Colgó a Kate y se cruzó de brazos, forzándose a mirarlo a los ojos. La pasión se había esfumado y su mirada era ahora gris y dura.
–Veo que retiras tu oferta.
Adie se mordió el labio inferior. Sacudió la cabeza en dirección hacia la puerta.
–Creo que me he dejado llevar –dijo en voz baja. Si me disculpas, tengo trabajo que hacer.
El hombre se le acercó y se detuvo a un centímetro de ella. Adie se negó a moverse y mantuvo los brazos cruzados a modo de barrera para que no se acercara más. Se puso rígida cuando él le depositó un beso suave en la comisura de la boca.
–No hace falta que te pongas a revisar, no he robado nada –le dio otro beso en el pómulo y luego en la sien–. Gracias por el chocolate. Ha sido un placer conocerte.
Le dirigió una sonrisa sexy, pero Adie se dio cuenta de que no le llegaba a los ojos.
–Pero besarte ha sido aún mejor.
Adie no dijo nada mientras se daba la vuelta. Lo observó caminar hacia la puerta, mordiéndose el labio inferior para no llamarlo de nuevo, para no rogarle que la llevara a su habitación y le mostrara lo bueno que podía ser el sexo.
Porque sabía que con él sería demasiado fantástico.
Las Navidades eran una pesadilla, decidió Hunt Sheridan recostándose en la silla y apoyando los pies en la esquina del escritorio.
Después de Acción de Gracias la productividad bajaba, la pereza aumentaba y parecía que todos sus empleados se distraían pensando, planificando y charlando sobre las festividades navideñas.
Si por Hunt fuera, cancelaría todas las vacaciones. Pero aunque la Navidad no significaba nada para él, había gente obsesionada con esa celebración, y a juzgar por lo que había visto la noche anterior, estaba dispuesta a gastarse mucho dinero.
¿Trescientos mil por un collar de perro? Increíble.

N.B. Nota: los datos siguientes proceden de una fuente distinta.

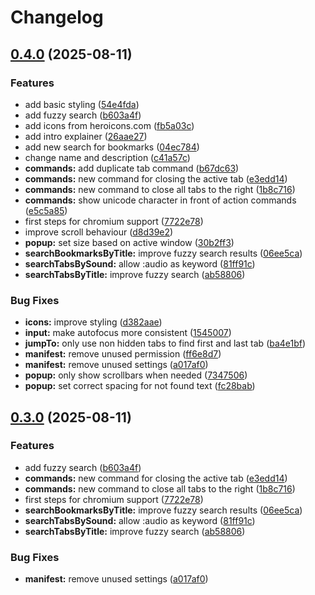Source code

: # Changelog

## [0.4.0](https://github.com/lkuechler/omnibox-browser-extension/compare/v0.3.0...v0.4.0) (2025-08-11)


### Features

* add basic styling ([54e4fda](https://github.com/lkuechler/omnibox-browser-extension/commit/54e4fda863161a8cc9997f6f9c932f32f9fb35f7))
* add fuzzy search ([b603a4f](https://github.com/lkuechler/omnibox-browser-extension/commit/b603a4fc5153ac3b2e64722e8a182e77512482fa))
* add icons from heroicons.com ([fb5a03c](https://github.com/lkuechler/omnibox-browser-extension/commit/fb5a03cecc585dccfe03858d656f946ae802259d))
* add intro explainer ([26aae27](https://github.com/lkuechler/omnibox-browser-extension/commit/26aae27c99a18de7b64659657d291cb3b1f3013b))
* add new search for bookmarks ([04ec784](https://github.com/lkuechler/omnibox-browser-extension/commit/04ec784dc018a508df6ec8ca6538755d133a5c08))
* change name and description ([c41a57c](https://github.com/lkuechler/omnibox-browser-extension/commit/c41a57c7351ed4ffc15c649720be09a13a8d799f))
* **commands:** add duplicate tab command ([b67dc63](https://github.com/lkuechler/omnibox-browser-extension/commit/b67dc638d09e1db2e496846954120bd1c7a2980d))
* **commands:** new command for closing the active tab ([e3edd14](https://github.com/lkuechler/omnibox-browser-extension/commit/e3edd14eec2299dd572e35ed53fd35c4507d3059))
* **commands:** new command to close all tabs to the right ([1b8c716](https://github.com/lkuechler/omnibox-browser-extension/commit/1b8c716c2ef481452eb35760dee62b17546f3db9))
* **commands:** show unicode character in front of action commands ([e5c5a85](https://github.com/lkuechler/omnibox-browser-extension/commit/e5c5a85f3d7fef5f06f8dbe4113c5c38784d2576))
* first steps for chromium support ([7722e78](https://github.com/lkuechler/omnibox-browser-extension/commit/7722e78bad85bdecb1fae3561ecf95fd51edca50))
* improve scroll behaviour ([d8d39e2](https://github.com/lkuechler/omnibox-browser-extension/commit/d8d39e2a4f230b6f748a3b03ff95bf3e9b8f0300))
* **popup:** set size based on active window ([30b2ff3](https://github.com/lkuechler/omnibox-browser-extension/commit/30b2ff3ff5086fb8056fa8d3713687c01ca8a0fb))
* **searchBookmarksByTitle:** improve fuzzy search results ([06ee5ca](https://github.com/lkuechler/omnibox-browser-extension/commit/06ee5ca0e2c757c6e54468a37ce886470bf77d55))
* **searchTabsBySound:** allow :audio as keyword ([81ff91c](https://github.com/lkuechler/omnibox-browser-extension/commit/81ff91ce685c2ae215b34fbf95ed59ee32099f47))
* **searchTabsByTitle:** improve fuzzy search ([ab58806](https://github.com/lkuechler/omnibox-browser-extension/commit/ab588068a7bfbefc67c3583a6bcf90bf6e7405cc))


### Bug Fixes

* **icons:** improve styling ([d382aae](https://github.com/lkuechler/omnibox-browser-extension/commit/d382aaec2e4deee1ca55a3a44d40ec5c2c0e803a))
* **input:** make autofocus more consistent ([1545007](https://github.com/lkuechler/omnibox-browser-extension/commit/154500732a357d4b2d74e4eabb2e1967e6347f88))
* **jumpTo:** only use non hidden tabs to find first and last tab ([ba4e1bf](https://github.com/lkuechler/omnibox-browser-extension/commit/ba4e1bf20b11a1202612dba76b9b18e09f161f6b))
* **manifest:** remove unused permission ([ff6e8d7](https://github.com/lkuechler/omnibox-browser-extension/commit/ff6e8d75ed3b1edec724ef4e051aad9cb644f049))
* **manifest:** remove unused settings ([a017af0](https://github.com/lkuechler/omnibox-browser-extension/commit/a017af036d1d0aac903093f26d9619a9a1cc98d4))
* **popup:** only show scrollbars when needed ([7347506](https://github.com/lkuechler/omnibox-browser-extension/commit/7347506dede2d1656a79dd770a71f1894016aded))
* **popup:** set correct spacing for not found text ([fc28bab](https://github.com/lkuechler/omnibox-browser-extension/commit/fc28bab4c72b12b7d46565e0a9f5762ca676c985))

## [0.3.0](https://github.com/lkuechler/omnibox-browser-extension/compare/v0.2.3...v0.3.0) (2025-08-11)


### Features

* add fuzzy search ([b603a4f](https://github.com/lkuechler/omnibox-browser-extension/commit/b603a4fc5153ac3b2e64722e8a182e77512482fa))
* **commands:** new command for closing the active tab ([e3edd14](https://github.com/lkuechler/omnibox-browser-extension/commit/e3edd14eec2299dd572e35ed53fd35c4507d3059))
* **commands:** new command to close all tabs to the right ([1b8c716](https://github.com/lkuechler/omnibox-browser-extension/commit/1b8c716c2ef481452eb35760dee62b17546f3db9))
* first steps for chromium support ([7722e78](https://github.com/lkuechler/omnibox-browser-extension/commit/7722e78bad85bdecb1fae3561ecf95fd51edca50))
* **searchBookmarksByTitle:** improve fuzzy search results ([06ee5ca](https://github.com/lkuechler/omnibox-browser-extension/commit/06ee5ca0e2c757c6e54468a37ce886470bf77d55))
* **searchTabsBySound:** allow :audio as keyword ([81ff91c](https://github.com/lkuechler/omnibox-browser-extension/commit/81ff91ce685c2ae215b34fbf95ed59ee32099f47))
* **searchTabsByTitle:** improve fuzzy search ([ab58806](https://github.com/lkuechler/omnibox-browser-extension/commit/ab588068a7bfbefc67c3583a6bcf90bf6e7405cc))


### Bug Fixes

* **manifest:** remove unused settings ([a017af0](https://github.com/lkuechler/omnibox-browser-extension/commit/a017af036d1d0aac903093f26d9619a9a1cc98d4))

Hunt echó la cabeza hacia atrás y se frotó los ojos, reconociendo de mala gana que los collares de perro, los tapones de vino y el chocolate agridulce no eran lo que ocupaba su mente.
Era Adie Ashby-Tate.
Supo quién era en cuanto entró en el salón de baile del Grantham-Forrester. La reconoció al instante por las incesantes publicaciones de Kate en las redes sociales. ¿Y quién sino la dueña de la empresa iba a ser la última en salir?

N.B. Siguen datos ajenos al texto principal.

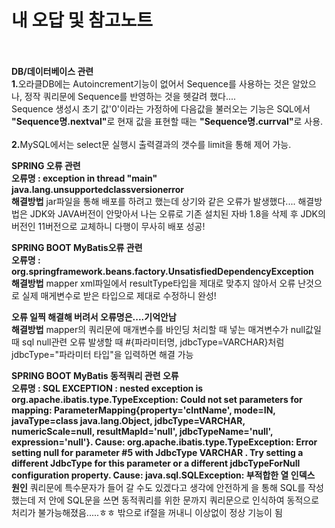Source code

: # 내 오답 및 참고노트<br><br>
<b>DB/데이터베이스 관련</b><br>
<b>1.</b>오라클DB에는 Autoincrement기능이 없어서 Sequence를 사용하는 것은 알았으나, 정작 쿼리문에 Sequence를 반영하는 것을 헷갈려 했다....<br>
Sequence 생성시 초기 값'0'이라는 가정하에 다음값을 불러오는 기능은 SQL에서  <b>"Sequence명.nextval"</b>로 현재 값을 표현할 때는 <b>"Sequence명.currval"</b>로 사용.<br><br>
<b>2.</b>MySQL에서는 select문 실행시 출력결과의 갯수를 limit을 통해 제어 가능.

<b>SPRING 오류 관련</b><br>
<b>오류명 : exception in thread "main" java.lang.unsupportedclassversionerror</b><br>
<b>해결방법</b> jar파일을 통해 배포를 하려고 했는데 상기와 같은 오류가 발생했다....
해결방법은 JDK와 JAVA버전이 안맞아서 나는 오류로 기존 설치된 자바 1.8을 삭제 후 JDK의 버전인 11버전으로 교체하니 다행이 무사히 배포 성공!


<b>SPRING BOOT MyBatis오류 관련</b><br>
<b>오류명 : org.springframework.beans.factory.UnsatisfiedDependencyException</b><br>
<b>해결방법</b> mapper xml파일에서 resultType타입을 제대로 맞추지 않아서 오류 난것으로 실제 매게변수로 받은 타입으로 제대로 수정하니 완성! 


<b>오류 일찍 해결해 버려서 오류명은....기억안남</b><br>
<b>해결방법</b> mapper의 쿼리문에 매개변수를 바인딩 처리할 때 넣는 매겨변수가 null값일때 sql null관련 오류 발생할 때 #{파라미터명, jdbcType=VARCHAR}처럼
jdbcType="파라미터 타입"을 입력하면 해결 가능

<b>SPRING BOOT MyBatis 동적쿼리 관련 오류</b><br>
<b>오류명 : SQL EXCEPTION : nested exception is org.apache.ibatis.type.TypeException: Could not set parameters for mapping: ParameterMapping{property='clntName', mode=IN, javaType=class java.lang.Object, jdbcType=VARCHAR, numericScale=null, resultMapId='null', jdbcTypeName='null', expression='null'}. Cause: org.apache.ibatis.type.TypeException: Error setting null for parameter #5 with JdbcType VARCHAR . Try setting a different JdbcType for this parameter or a different jdbcTypeForNull configuration property. Cause: java.sql.SQLException: 부적합한 열 인덱스 </b><br>
<b>원인</b> 쿼리문에 특수문자가 들어 갈 수도 있겠다고 생각에 안전하게 <![CDATA[쿼리문]]>을 통해 SQL를 작성했는데 저 안에 SQL문을 쓰면 동적쿼리를 위한 <if>문까지 쿼리문으로 인식하여
동적으로 처리가 불가능해졌음.....ㅎㅎ <![CDATA[쿼리문]]> 밖으로 if절을 꺼내니 이상없이 정상 기능이 됨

Con sus rizos salvajes color chocolate cortados cerca de la cabeza y sus delicadas facciones, le recordaba a una joven Audrey Hepburn. Tenía la piel de tono crema intenso y los ojos…
Hunt se pasó la mano por el pelo y dejó salir una larga bocanada de aire. Aquellos ojos… cielos, eran preciosos. Destacaban sobre el fondo de su piel luminosa con el color de dos granos de café oscuro sobre un lecho de nieve. Su cuerpo, delgado pero con curvas, había sido toda una revelación que encajó perfectamente en él como si fuera una pieza de rompecabezas que no sabía que le faltaba.